Menjelang pagi matanya bertumpu pada
sebuah benda yang sejak semalam teronggok di atas meja. Kenapa tak terpikirkan
sejak tadi? Pikir Mar senang. Benda ini satu-satunya yang berharga yang dia
miliki. Didapatnya dari Mbak Endang dulu waktu baru pulang bekerja dari Arab
Saudi. Waktu itu uangnya masih banyak dan Mar kecipratan rejeki, dihadiahi
laptop berlayar 14 inchi ini yang sudah sekian lama dia idam-idamkan.
Diraihnya tas komputer jijing itu,
sekaligus juga chargernya. Seorang temannya pasti mau membeli jika ditawari
setengah harga. Memang sudah tak baru
lagi, tapi sepanjang benda ini dia miliki, sepanjang itu juga dia merawatnya
dengan hati-hati. Jadi tak akan mengecewakan. Ya, ini cara paling cepat untuk
mendapatkan uang sehingga Mak tak harus dagang teh seperti rencananya.

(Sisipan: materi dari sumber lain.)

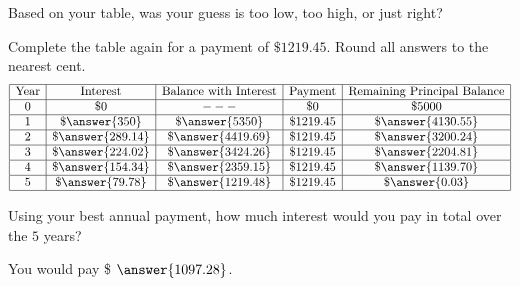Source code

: \documentclass{ximera}
\begin{document}
\begin{question}
Based on your table, was your guess is too low, too high, or just
right?
\begin{multipleChoice}
\end{multipleChoice}

\end{question}

\begin{question}%

  Complete the table again for a payment
  of $\$1219.45$.  Round all answers to the nearest cent.
  \[
  \begin{array}{|c|c|c|c|c|}
    \hline
    \text{Year} & \text{Interest}             & \text{Balance with Interest} & \text{Payment}    & \text{Remaining Principal Balance}\\ \hline
    0  & \$ 0               & ---                   & \$ 0        & \$ 5000 \\ \hline
    1  & \$ \answer{350}    & \$ \answer{5350}    & \$ 1219.45  & \$ \answer{4130.55} \\ \hline
    2  & \$ \answer{289.14} & \$ \answer{4419.69} & \$ 1219.45  & \$ \answer{3200.24} \\ \hline
    3  & \$ \answer{224.02} & \$ \answer{3424.26} & \$ 1219.45  & \$ \answer{2204.81} \\ \hline
    4  & \$ \answer{154.34} & \$ \answer{2359.15} & \$ 1219.45  & \$ \answer{1139.70} \\ \hline
    5  & \$ \answer{79.78}  & \$ \answer{1219.48} & \$ 1219.45  & \$ \answer{0.03} \\ \hline
    \end{array}
  \]

\end{question}

\begin{question}
Using your best annual payment, how much interest would you pay in total over the $5$ years? 
\begin{prompt}
  You would pay \$ $\answer{1097.28}$.
\end{prompt}
\end{question}

\end{document}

Mar tercenung. Perkara menjual
memang mudah, tapi bagaimana selanjutnya? Bagaimana dengan mimpinya menjadi
setenar Andrea Hirata atau Ollie
Salsabeela kalau belum apa-apa saja komputer jinjing ini satu-satunya sarana
untuk mewujudkan mimpi itu harus dijualnya? Seketika itu juga bayangan Emak
yang tersuruk-suruk menenteng dua keranjang penuh berisi termos air panas di
pagi buta berkelebat di matanya. Mar menggeleng. Berusha mengeluarkan bayangan
itu dari kepalanya. Masalah lainnya dipikirkan lain kali saja. Insya Allah
kalau ada rejeki Allah akan member yang jauh lebih baik lagi.
“Kapan berangkat Pak??” Seorang ibu bertanya
tak sabaran. Mulutnya riuh mengeluh sementara tangannya sibuk menggerak-gerakan
secarik kertas mengipasi diri sendiri. Hari masih pagi, tapi udara sudah sepanas
ini.
Hampir
semua penumpang seperti itu. Hampir semua, kecuali Mar. Kesedihan akan berpisah
dengan benda yang akan mengantarkannya ke cita-cita sebagai seorang penulis
terkenal membuatnya mengabaikan panasnya hari. Tapi bau menyengat yang terpatri
kuat di rekaman paling dalam otaknya membuyarkan lamunannya. Hatinya mengumpat.
Ini bau yang menebarkan aroma beracun itu. Bau dari benda yang memaksa dirinya
tersudut tak punya daya tawar seperti ini. Di negeri lain menghisap benda itu
di tempat umum adalah larangan keras. Tapi tidak di sini.
“Oi dek, bau nian rokok kamu nih!!!”
Ibu yang sejak tadi memang paling sering mengeluh, bereaksi. Tangannya lebih sibuk
lagi mengkibas-kibas asap beracun yang menambah sumpek keadaan.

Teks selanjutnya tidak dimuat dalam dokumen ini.